Being able to supply metadata has long been an item that has been discussed, but none seem to have arisen out of the talks. Here is my suggestion for metadata support in ADC. What follows is also the discussion I and cologic had about it, so this is basically a summary of that discussion.
Metadata allow users to get more information about files and directories; when they were created, a video's length, a document's author and more. This extension intend to add all of that and hopefully be compatible with future metadata that may be interesting.

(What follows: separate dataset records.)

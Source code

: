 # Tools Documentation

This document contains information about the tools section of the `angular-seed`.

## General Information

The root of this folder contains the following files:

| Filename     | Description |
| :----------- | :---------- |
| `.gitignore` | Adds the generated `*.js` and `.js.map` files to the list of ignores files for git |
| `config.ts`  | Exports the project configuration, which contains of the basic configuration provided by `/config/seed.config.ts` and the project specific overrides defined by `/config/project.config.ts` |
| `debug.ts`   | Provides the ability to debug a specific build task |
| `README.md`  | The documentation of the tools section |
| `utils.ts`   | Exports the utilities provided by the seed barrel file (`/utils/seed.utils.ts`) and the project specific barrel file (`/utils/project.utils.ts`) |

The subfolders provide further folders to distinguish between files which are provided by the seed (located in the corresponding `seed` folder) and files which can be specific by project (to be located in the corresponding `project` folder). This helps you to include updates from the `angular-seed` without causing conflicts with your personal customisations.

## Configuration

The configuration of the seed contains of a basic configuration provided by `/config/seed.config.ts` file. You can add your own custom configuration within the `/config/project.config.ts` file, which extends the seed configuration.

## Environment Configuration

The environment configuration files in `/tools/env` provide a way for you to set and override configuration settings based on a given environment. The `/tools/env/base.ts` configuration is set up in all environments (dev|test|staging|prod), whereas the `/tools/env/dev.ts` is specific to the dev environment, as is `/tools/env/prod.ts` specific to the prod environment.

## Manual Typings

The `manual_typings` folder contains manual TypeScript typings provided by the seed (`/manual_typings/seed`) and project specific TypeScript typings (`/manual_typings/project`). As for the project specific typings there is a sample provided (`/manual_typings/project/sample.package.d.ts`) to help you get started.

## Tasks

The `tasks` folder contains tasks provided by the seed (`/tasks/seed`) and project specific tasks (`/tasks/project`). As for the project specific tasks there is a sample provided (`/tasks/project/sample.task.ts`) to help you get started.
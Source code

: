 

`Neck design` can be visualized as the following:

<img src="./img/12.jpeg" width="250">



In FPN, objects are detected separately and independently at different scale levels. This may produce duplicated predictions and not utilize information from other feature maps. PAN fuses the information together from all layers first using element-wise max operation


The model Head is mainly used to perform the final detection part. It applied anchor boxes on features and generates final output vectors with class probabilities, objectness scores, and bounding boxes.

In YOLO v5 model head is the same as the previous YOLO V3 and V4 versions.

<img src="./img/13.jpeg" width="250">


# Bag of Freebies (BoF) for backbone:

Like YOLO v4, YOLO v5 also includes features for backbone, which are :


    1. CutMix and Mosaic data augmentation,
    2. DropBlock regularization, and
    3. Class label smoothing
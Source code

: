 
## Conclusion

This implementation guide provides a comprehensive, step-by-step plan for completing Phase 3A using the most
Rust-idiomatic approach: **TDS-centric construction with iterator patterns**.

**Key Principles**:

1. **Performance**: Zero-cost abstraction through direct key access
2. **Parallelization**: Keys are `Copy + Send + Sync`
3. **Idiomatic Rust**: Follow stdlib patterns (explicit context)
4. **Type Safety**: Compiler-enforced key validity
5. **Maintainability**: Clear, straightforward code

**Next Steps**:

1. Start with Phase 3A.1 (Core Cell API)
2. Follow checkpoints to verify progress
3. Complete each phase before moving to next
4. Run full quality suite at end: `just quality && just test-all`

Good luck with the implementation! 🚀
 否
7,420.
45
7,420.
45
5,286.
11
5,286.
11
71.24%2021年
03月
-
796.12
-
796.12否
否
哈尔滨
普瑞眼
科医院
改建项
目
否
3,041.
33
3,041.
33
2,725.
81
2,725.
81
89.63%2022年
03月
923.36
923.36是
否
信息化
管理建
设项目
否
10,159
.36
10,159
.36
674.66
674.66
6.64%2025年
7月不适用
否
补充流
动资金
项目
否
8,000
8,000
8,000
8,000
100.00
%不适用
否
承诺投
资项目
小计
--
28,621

All metadata should be sent in the parameter 'MD', which contain metadata name and value. Name and value are separated by a '/'. If a name contain a '/', it should be escaped accordingly. The column names presented in Windows Explorer (see <link> [note: I can't find an actual list available online, so if you do find one, post below]) should be the default that implementations send, but clients may extend the names at their own peril. Implementations should be able to handle unknown names but may ignore them. Implementations may decide when metadata should be sent.

Example
====
MDbit%srate/256 MDauthor/john%sdoe MDdate/2011-01-01
====
Discussion
[2011-06-06 23:16:13] <Pretorian> Also; presumably people would want bitrate etc for audio files. Are there some general meta-data that could be added that would apply to documents, audio files, video files etc.?
[2011-06-06 23:17:13] <cologic> The meta-data thing has come up at least by 2005, probably earlier (when there was a DC++ forum at SF, e.g.)
[2011-06-06 23:17:25] <cologic> The lack of such universal metadata was one of the main problems.
[2011-06-06 23:17:27] <Pretorian> Yeah, well, with ADC, it can actually be done.
[2011-06-06 23:17:44] <Pretorian> (Sending meta-data at all.)
[2011-06-06 23:17:52] <cologic> Indeed, that's a new (hah) development.
[2011-06-06 23:19:04] <Pirre> would be intresting in a few cases
[2011-06-06 23:19:05] <Pretorian> One could handle metadata in one way that is effective, but ugly; "MDname/value". Every 'name' become a column in the search frame etc.
[2011-06-06 23:19:26] <Pretorian> So MDbitrate/256 MDauthor/johndoe
[2011-06-06 23:19:32] <cologic> And dynamically create search frame columns?
[2011-06-06 23:19:34] <Pretorian> Right
[2011-06-06 23:19:53] <cologic> How does that handle different RES's with different MD names?
[2011-06-06 23:19:54] <Pretorian> No need to specify a huge list of things to support.
[2011-06-06 23:20:05] <Pretorian> It wouldn't.
[2011-06-06 23:20:24] <cologic> Just a preset list that it would recognize?
[2011-06-06 23:20:46] <Pretorian> No, rather a preset list that it would send.
[2011-06-06 23:20:58] <cologic> I mean on the receiving/display side
[2011-06-06 23:21:18] <Pretorian> Yes, I would completely ignore any merging etc.
[2011-06-06 23:21:27] <Pretorian> New name, new column.
[2011-06-06 23:21:39] <cologic> Sounds DoSable
[2011-06-06 23:22:08] <Pretorian> Not so more than individual flags for bitrate, author etc.
[2011-06-06 23:23:40] <Pretorian> I suppose supported names could be specified as well.
[2011-06-06 23:24:00] <Pretorian> The idea with using a name would be to avoid individual flags for metadata.
[2011-06-06 23:24:37] <cologic> Right, I get that. Metadata could be useful and your approach seems like a good way to approach it.
[2011-06-06 23:25:38] <Pretorian> (I guess one could use abbreviations etc for names.)
[2011-06-06 23:29:19] <Pirre> will be a nice use of mem size on clients side to store this to

Ayo
Junior Member
Posts: 27
Joined: 23 Feb 2011, 13:50

Re: Metadata extension

Post by Ayo » 20 Jul 2011, 08:55

I am all for the idea of supporting metadata, just a few notes:

- To which commands will this parameter apply? I would assume at least RES, but would searching on these parameters be allowed with SCH?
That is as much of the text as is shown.